One of the unique features of WWM is that all real-time interactions are orchestrated by Google Cloud Platform; specifically, Google Compute Engine and Google App Engine. To create a playable game experience, low latency between controller input and game screen is a key requirement.
When it was released, WWM was featured in many major online media outlets and attracted a large increase in users. This resulted in a huge spike of traffic (as shown in Figure 2) with 6,600 simultaneous users across the world, 7,000 page views per minutes, and 1,000 requests per second. As the system was designed to utilize the massive scalability of Google Cloud Platform, it handled the large traffic spike by smoothly scaling out the Compute Engine and App Engine instances.
One of the biggest challenges when building a real-time game is being able to handle the persistent connections between the clients and servers.

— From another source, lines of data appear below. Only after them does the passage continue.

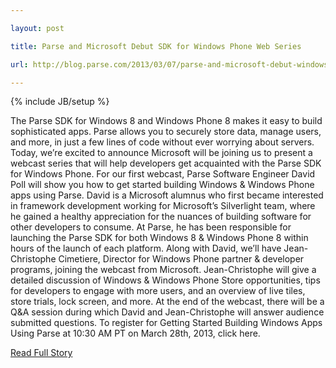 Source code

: ---
layout: post
title: Parse and Microsoft Debut SDK for Windows Phone Web Series
url: http://blog.parse.com/2013/03/07/parse-and-microsoft-debut-windows-sdk-web-series/
---
{% include JB/setup %}
<p>  The Parse SDK for Windows 8 and Windows Phone 8 makes it easy to build sophisticated apps.  Parse allows you to securely store data, manage users, and more, in just a few lines of code without ever worrying about servers.  Today, we’re excited to announce Microsoft will be joining us to present a webcast series that will help developers get acquainted with the Parse SDK for Windows Phone.  For our first webcast, Parse Software Engineer David Poll will show you how to get started building Windows & Windows Phone apps using Parse.  David is a Microsoft alumnus who first became interested in framework development working for Microsoft’s Silverlight team, where he gained a healthy appreciation for the nuances of building software for other developers to consume.  At Parse, he has been responsible for launching the Parse SDK for both Windows 8 & Windows Phone 8 within hours of the launch of each platform.  Along with David, we’ll have Jean-Christophe Cimetiere, Director for Windows Phone partner & developer programs, joining the webcast from Microsoft.  Jean-Christophe will give a detailed discussion of Windows & Windows Phone Store opportunities, tips for developers to engage with more users, and an overview of live tiles, store trials, lock screen, and more.  At the end of the webcast, there will be a Q&A session during which David and Jean-Christophe will answer audience submitted questions.  To register for Getting Started Building Windows Apps Using Parse at 10:30 AM PT on March 28th, 2013, click here.<br />
<p><a href="http://blog.parse.com/2013/03/07/parse-and-microsoft-debut-windows-sdk-web-series/">Read Full Story</a></p>


In WWM, the game controller and game screen real-time communication needs to be handled within 200 milliseconds. This real-time communication includes:
- The request from the controller received by the server
- The request routed to the screen from the server
- The maze rendered on the screen based on the request
This paper focuses on how WWM was designed and developed to overcome these challenges by utilizing unique features of Google Cloud Platform.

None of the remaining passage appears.